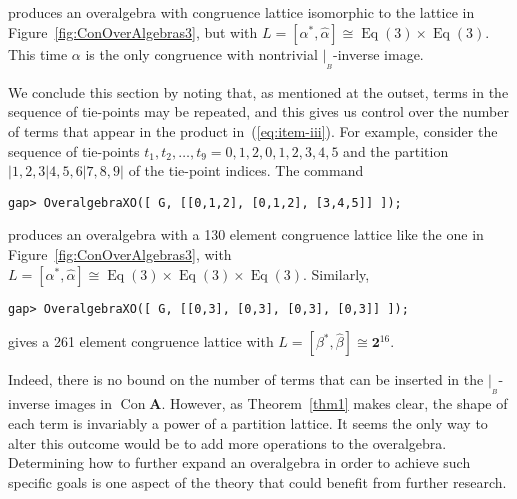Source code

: \documentclass{au}
\numberwithin{equation}{section}
\theoremstyle{plain}
\theoremstyle{definition}
\newcommand{\<}{\ensuremath{\langle}}
\renewcommand{\>}{\ensuremath{\rangle}}
\newcommand{\bA}{\ensuremath{\mathbf{A}}}
\DeclareMathOperator{\Eq}{Eq}
\DeclareMathOperator{\Con}{Con}
\newcommand{\resB}{\ensuremath{|_{_B}}}
\newcommand{\two}{\ensuremath{\mathbf{2}}}
\begin{document}
\noindent %
produces an overalgebra with congruence lattice isomorphic to the lattice in
Figure~\ref{fig:ConOverAlgebras3}, but with
$L =[\alpha^*, \widehat{\alpha}]\cong \Eq(3) \times\Eq(3)$.  This time $\alpha$ is the only congruence
with nontrivial $\resB$-inverse image.

We conclude this section by noting that, as mentioned at the outset, terms in
the sequence of tie-points may be repeated, and this gives us control over the
number of terms that appear in the product in~(\ref{eq:item-iii}).  For example,
consider the sequence of tie-points $t_1, t_2, \dots, t_9 = 0,1,2,0,1,2,3,4,5$ and
the partition $|1,2,3|4,5,6|7,8,9|$ of the tie-point indices.  The command

\begin{small}
\begin{verbatim}
gap> OveralgebraXO([ G, [[0,1,2], [0,1,2], [3,4,5]] ]);
\end{verbatim}
\end{small}

\noindent %
produces an overalgebra with a 130 element congruence lattice
like the one in Figure~\ref{fig:ConOverAlgebras3}, with
$L =[\alpha^*, \widehat{\alpha}]\cong \Eq(3)\times \Eq(3)\times \Eq(3)$.  Similarly,

\begin{small}
\begin{verbatim}
gap> OveralgebraXO([ G, [[0,3], [0,3], [0,3], [0,3]] ]);
\end{verbatim}
\end{small}

\noindent %
 gives a 261 element congruence lattice
with $ L=[\beta^*, \widehat{\beta}] \cong \two^{16}$. %

Indeed, there is no bound on the number of terms that can be inserted in the
$\resB$-inverse images in $\Con \bA$.  However, as Theorem~\ref{thm1}
makes clear, the shape of each term is invariably a power of a partition
lattice.  It seems the only way to alter this outcome would be
to add more operations to the overalgebra.  Determining how to further expand
an overalgebra in order to achieve such specific goals is one aspect of the
theory that could benefit from further research.



\end{document}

▸ **Work request**:
Every record gets retyped exactly; no picture goes into the copy.

▸ **Solved problem**:
Source code

: \documentclass{au}
\numberwithin{equation}{section}
\theoremstyle{plain}
\theoremstyle{definition}
\newcommand{\<}{\ensuremath{\langle}}
\renewcommand{\>}{\ensuremath{\rangle}}
\newcommand{\bA}{\ensuremath{\mathbf{A}}}
\DeclareMathOperator{\Eq}{Eq}
\DeclareMathOperator{\Con}{Con}
\newcommand{\resB}{\ensuremath{|_{_B}}}
\newcommand{\two}{\ensuremath{\mathbf{2}}}
\begin{document}
\noindent %
produces an overalgebra with congruence lattice isomorphic to the lattice in
Figure~\ref{fig:ConOverAlgebras3}, but with
$L =[\alpha^*, \widehat{\alpha}]\cong \Eq(3) \times\Eq(3)$.  This time $\alpha$ is the only congruence
with nontrivial $\resB$-inverse image.

We conclude this section by noting that, as mentioned at the outset, terms in
the sequence of tie-points may be repeated, and this gives us control over the
number of terms that appear in the product in~(\ref{eq:item-iii}).  For example,
consider the sequence of tie-points $t_1, t_2, \dots, t_9 = 0,1,2,0,1,2,3,4,5$ and
the partition $|1,2,3|4,5,6|7,8,9|$ of the tie-point indices.  The command

\begin{small}
\begin{verbatim}
gap> OveralgebraXO([ G, [[0,1,2], [0,1,2], [3,4,5]] ]);
\end{verbatim}
\end{small}

\noindent %
produces an overalgebra with a 130 element congruence lattice
like the one in Figure~\ref{fig:ConOverAlgebras3}, with
$L =[\alpha^*, \widehat{\alpha}]\cong \Eq(3)\times \Eq(3)\times \Eq(3)$.  Similarly,

\begin{small}
\begin{verbatim}
gap> OveralgebraXO([ G, [[0,3], [0,3], [0,3], [0,3]] ]);
\end{verbatim}
\end{small}

\noindent %
 gives a 261 element congruence lattice
with $ L=[\beta^*, \widehat{\beta}] \cong \two^{16}$. %

Indeed, there is no bound on the number of terms that can be inserted in the
$\resB$-inverse images in $\Con \bA$.  However, as Theorem~\ref{thm1}
makes clear, the shape of each term is invariably a power of a partition
lattice.  It seems the only way to alter this outcome would be
to add more operations to the overalgebra.  Determining how to further expand
an overalgebra in order to achieve such specific goals is one aspect of the
theory that could benefit from further research.



\end{document}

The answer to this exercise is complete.